Summarize Topics for Interpretation — summarize

Build a compact one-row-per-topic interpretation table from an nlp_topic_fit. The table combines top terms, prevalence, available evaluation metrics, and representative documents.

Usage

summarize_topics(
  fit,
  training = NULL,
  doc_data = NULL,
  top_n = 10L,
  representative_n = 3L,
  include_text = FALSE,
  docvars = FALSE,
  doc_id_col = "doc_id",
  text_col = "text"
)

Arguments

fit: An nlp_topic_fit object returned by fit_topic_model().
training: Optional training document-feature matrix. When supplied, coherence metrics are included.
doc_data: Optional document metadata or text source forwarded to get_dtw() and get_representative_candidates().
top_n: Integer. Number of top terms per topic. Defaults to 10L.
representative_n: Integer. Number of representative documents to retain per topic. Defaults to 3L.
include_text: Logical. Should representative text be included when available? Defaults to FALSE.
docvars: Logical. Should stored document variables be available for representative selection output? Defaults to FALSE.
doc_id_col: Document-ID column name when doc_data is tabular. Defaults to "doc_id".
text_col: Text column name when doc_data is tabular.
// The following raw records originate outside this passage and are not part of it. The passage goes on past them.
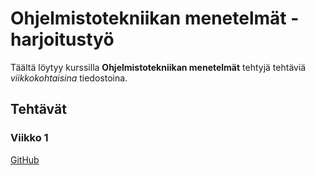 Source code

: # Ohjelmistotekniikan menetelmät - harjoitustyö

Täältä löytyy kurssilla **Ohjelmistotekniikan menetelmät** tehtyjä tehtäviä *viikkokohtaisina* tiedostoina.

## Tehtävät

### Viikko 1

[GitHub](https://github.com/heidihas/otm-harjoitustyo/blob/master/laskarit/viikko1/komentorivi.txt)
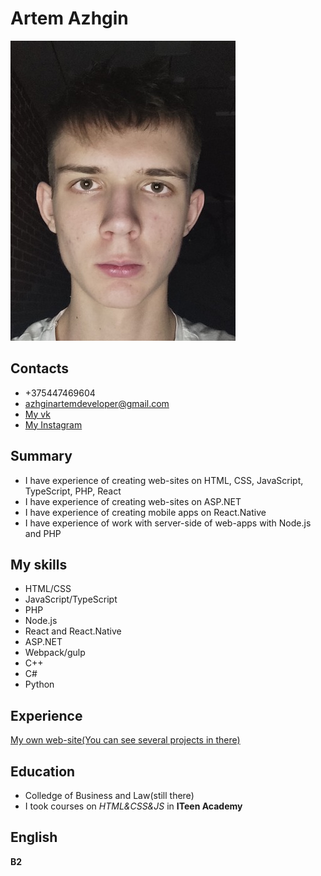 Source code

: # Artem Azhgin

![My profile](/profile.jpg)

## Contacts

* +375447469604
* azhginartemdeveloper@gmail.com
* [My vk](https://vk.com/id567761064)
* [My Instagram](https://www.instagram.com/xstep_artem/)

## Summary

* I have experience of creating web-sites on HTML, CSS, JavaScript, TypeScript, PHP, React
* I have experience of creating web-sites on ASP.NET
* I have experience of creating mobile apps on React.Native
* I have experience of work with server-side of web-apps with Node.js and PHP

## My skills

* HTML/CSS
* JavaScript/TypeScript
* PHP
* Node.js
* React and React.Native
* ASP.NET
* Webpack/gulp
* C++
* C#
* Python

## Experience

[My own web-site(You can see several projects in there)](https://azhginartem.github.io/Portfolio/)

## Education
* Colledge of Business and Law(still there)
* I took courses on *HTML&CSS&JS* in **ITeen Academy**

## English
**B2**
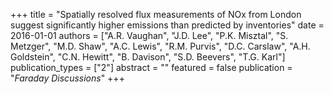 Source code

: +++
title = "Spatially resolved flux measurements of NOx from London suggest significantly higher emissions than predicted by inventories"
date = 2016-01-01
authors = ["A.R. Vaughan", "J.D. Lee", "P.K. Misztal", "S. Metzger", "M.D. Shaw", "A.C. Lewis", "R.M. Purvis", "D.C. Carslaw", "A.H. Goldstein", "C.N. Hewitt", "B. Davison", "S.D. Beevers", "T.G. Karl"]
publication_types = ["2"]
abstract = ""
featured = false
publication = "*Faraday Discussions*"
+++


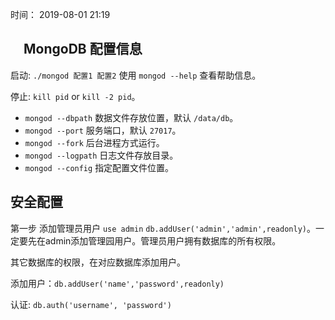 时间： 2019-08-01 21:19



## 　MongoDB 配置信息

启动:  `./mongod 配置1 配置2`  使用 `mongod --help` 查看帮助信息。

停止:  `kill pid` or `kill -2 pid`。

* `mongod --dbpath` 数据文件存放位置，默认 `/data/db`。
* `mongod --port` 服务端口，默认 `27017`。
* `mongod --fork` 后台进程方式运行。
* `mongod --logpath` 日志文件存放目录。
* `mongod --config` 指定配置文件位置。  

## 安全配置

第一步 添加管理员用户 `use admin` `db.addUser('admin','admin',readonly)`。一定要先在admin添加管理园用户。管理员用户拥有数据库的所有权限。

其它数据库的权限，在对应数据库添加用户。

添加用户：`db.addUser('name','password',readonly)`

认证: `db.auth('username', 'password')` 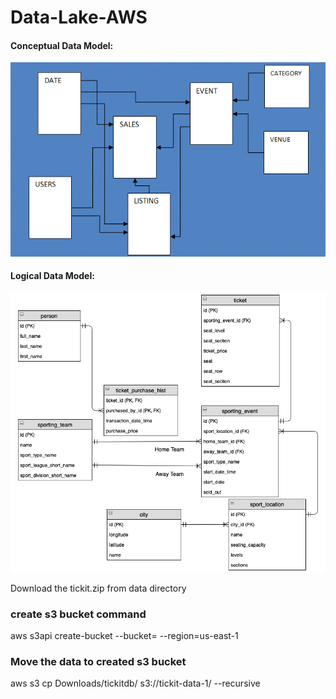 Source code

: # Data-Lake-AWS

#### Conceptual Data Model:
![alt text](conceptual_data_model.png)

#### Logical Data Model:
![alt text](logical_data_model.png)


Download the tickit.zip from data directory

### create s3 bucket command
aws s3api create-bucket --bucket=<bucket-name> --region=us-east-1


### Move the data to created s3 bucket
aws s3 cp Downloads/tickitdb/ s3://tickit-data-1/ --recursive 


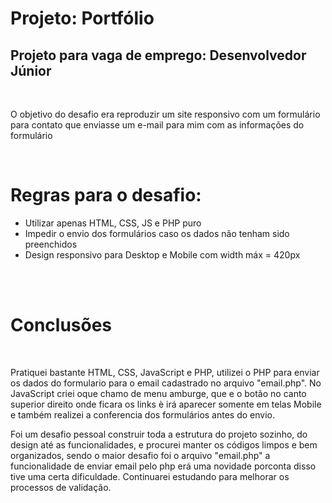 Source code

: # Projeto: Portfólio

## Projeto para vaga de emprego: Desenvolvedor Júnior
<br>
<p>O objetivo do desafio era reproduzir um site responsivo com um formulário para contato que enviasse um e-mail para mim com as informações do formulário</p>
<br>

<h1>Regras para o desafio:</h1>
<ul>
<li>Utilizar apenas HTML, CSS, JS e PHP puro</li>
<li>Impedir o envio dos formulários caso os dados não tenham sido preenchidos</li>
<li>Design responsivo para Desktop e Mobile com width máx = 420px</li>
</ul>
<br><br>

<h1>Conclusões</h1>
<br>
<p>Pratiquei bastante HTML, CSS, JavaScript e PHP, utilizei o PHP para enviar os dados do formulario para o email cadastrado no arquivo "email.php". No JavaScript criei oque chamo de menu amburge, que e o botão no canto superior direito onde ficara os links è irá aparecer somente em telas Mobile e também realizei a conferencia dos formulários antes do envio.</p>
<p>Foi um desafio pessoal construir toda a estrutura do projeto sozinho, do design até as funcionalidades, e procurei manter os códigos limpos e bem organizados, sendo o maior desafio foi o arquivo "email.php" a funcionalidade de enviar email pelo php erá uma novidade porconta disso tive uma certa dificuldade. Continuarei estudando para melhorar os processos de validação.</p>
Defaults to "text".

Value

A data.table with one row per topic.

Examples

dtm <- methods::as(
  Matrix::Matrix(
    matrix(c(2, 1, 0, 0,  1, 1, 1, 0,  0, 1, 2, 1,
             0, 0, 1, 2,  1, 0, 1, 1,  1, 2, 0, 1),
           nrow = 6, byrow = TRUE),
    sparse = TRUE
  ),
  "dgCMatrix"
)
rownames(dtm) <- paste0("doc", 1:6)
colnames(dtm) <- paste0("term", 1:4)
fit <- fit_topic_model(
  dtm,
  engine = "topicmodels",
  model = "lda",
  k = 2,
  method = "Gibbs",
  control = list(fit = list(seed = 1, iter = 50, burnin = 0, thin = 1))
)
summarize_topics(fit, training = dtm, top_n = 3)
#>    topic_id topic_int           top_terms         top_term_probabilities
#>      <char>     <int>              <char>                         <char>
#> 1: Topic001         1 term1, term4, term2 0.490385, 0.490385, 0.00961538
#> 2: Topic002         2 term2, term3, term1 0.490385, 0.490385, 0.00961538
#>    prevalence coherence_npmi coherence_umass diversity exclusivity
#>         <num>          <num>           <num>     <num>       <num>
#> 1:  0.5000582     -0.1179313      -0.5579921 0.6666667   0.6602564
#> 2:  0.4999418     -0.1179313      -0.5579921 0.6666667   0.6602564
#>    representative_doc_ids representative_documents
#>                    <char>                   <list>
#> 1:       doc1, doc4, doc5        <data.table[3x1]>
#> 2:             doc3, doc2        <data.table[2x1]>